So what is happening and what does it mean in terms of my practice if I can no longer feel these deep shifts in my state of being?

I’m not sure I have the answer yet, but ultimately, I think it is a good thing that my nervous system isn’t so desperate to feel calm. It’s not that I never rush or make myself late – sometimes I do, but it’s not the norm anymore as it was for so many years. Thankfully, that level of cortisol pumping through me on a regular basis is just not there. What hasn’t changed is my worrying mind. The stress of my thoughts has yet to make such a dramatic shift. I am embracing that this is where my next level of “work” lies and it is actually exciting to recognize.

I started making progress last week when I saw how much I was “adding on” to whatever thoughts arose and how I can so easily make a story out of something that isn’t factually true. I started catching it and saying, “stop believing the story that you just created, Jean.” I’ve been trying to state facts instead and letting go of the rest. It’s not easy and it doesn’t seem to let up, but it feels more empowering than worrying. And of course, a loving voice helps – to bring compassion to the fear. 

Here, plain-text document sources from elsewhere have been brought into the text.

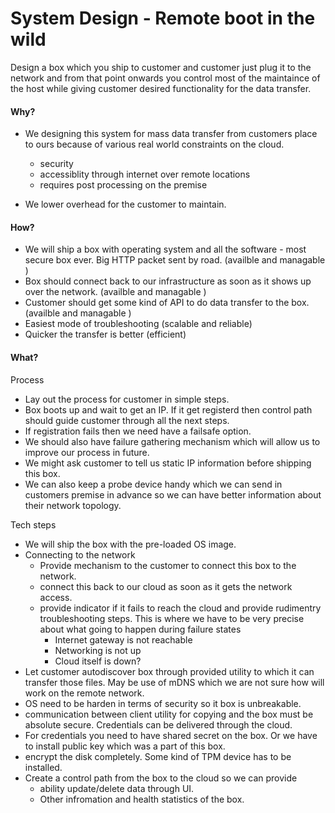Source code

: # System Design - Remote boot in the wild



Design a box which you ship to customer and customer just plug it to the network and from that point onwards you control most of the maintaince of the host while giving customer desired functionality for the data transfer.



#### Why?

- We designing this system for mass data transfer from customers place to ours because of various real world constraints on the cloud. 

  - security 
  - accessiblity through internet over remote locations 
  - requires post processing on the premise


- We lower overhead for the customer to maintain.


#### How?
- We will ship a box with operating system and all the software - most secure box ever. Big HTTP packet sent by road. (availble and managable ) 
- Box should connect back to our infrastructure as soon as it shows up over the network. (availble and managable ) 
- Customer should get some kind of API to do data transfer to the box. (availble and managable )
- Easiest mode of troubleshooting (scalable and reliable) 
- Quicker the transfer is better (efficient)

#### What?



Process

- Lay out the process for customer in simple steps.
- Box boots up and wait to get an IP. If it get registerd then control path should guide customer through all the next steps.
- If registration fails then we need have a failsafe option.
- We should also have failure gathering mechanism which will allow us to improve our process in future.
- We might ask customer to tell us static IP information before shipping this box.
- We can also keep a probe device handy which we can send in customers premise in advance so we can have better information about their network topology.



Tech steps

- We will ship the box with the pre-loaded OS image.
- Connecting to the network
   - Provide mechanism to the customer to connect this box to the network.
   - connect this back to our cloud as soon as it gets the network access.
   - provide indicator if it fails to reach the cloud and provide rudimentry troubleshooting steps. This is where we have to be very precise about what going to happen during failure states
      - Internet gateway is not reachable
      - Networking is not up
      - Cloud itself is down? 
- Let customer autodiscover box through provided utility to which it can transfer those files. May be use of mDNS which we are not sure how will work on the remote network.
- OS need to be harden in terms of security so it box is unbreakable.
- communication between client utility for copying and the box must be absolute secure. Credentials can be delivered through the cloud.
- For credentials you need to have shared secret on the box. Or we have to install public key which was a part of this box.
- encrypt the disk completely. Some kind of TPM device has to be installed.
- Create a control path from the box to the cloud so we can provide
   - ability update/delete data through UI.
   - Other infromation and health statistics of the box.







  

  




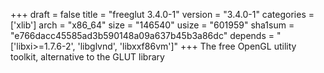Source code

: +++
draft = false
title = "freeglut 3.4.0-1"
version = "3.4.0-1"
categories = ['xlib']
arch = "x86_64"
size = "146540"
usize = "601959"
sha1sum = "e766dacc45585ad3b590148a09a637b45b3a86dc"
depends = "['libxi>=1.7.6-2', 'libglvnd', 'libxxf86vm']"
+++
The free OpenGL utility toolkit, alternative to the GLUT library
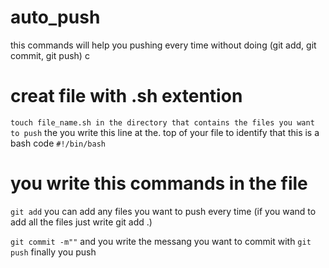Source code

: # auto_push
this commands will help you pushing every time without doing (git add, git commit, git push)
c
# creat file with .sh extention
``
touch file_name.sh in the directory that contains the files you want to push
``
the you write this line at the. top of your file to identify that this is a bash code
``
#!/bin/bash
``
# you write this commands in the file
``
git add
``
you can add any files you want to push every time (if you wand to add all the files just write git add .)

``
git commit -m""
``
and you write the messang you want to commit with
``
git push
``
finally you push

My invitation this week is first to notice what changes you have made where your nervous system doesn’t get as taxed over things as it did in the past. It’s worthy of recognition. I can’t say how many people in my A Mindful Life groups point out how much they have changed over the years. It’s really important to notice so that our brains take in the difference. 

The second invitation is to be honest in seeing what hasn’t yet changed in terms of your stress levels and see if there is a willingness to go there and be proactive in doing something different. What would it look, feel, sound like? 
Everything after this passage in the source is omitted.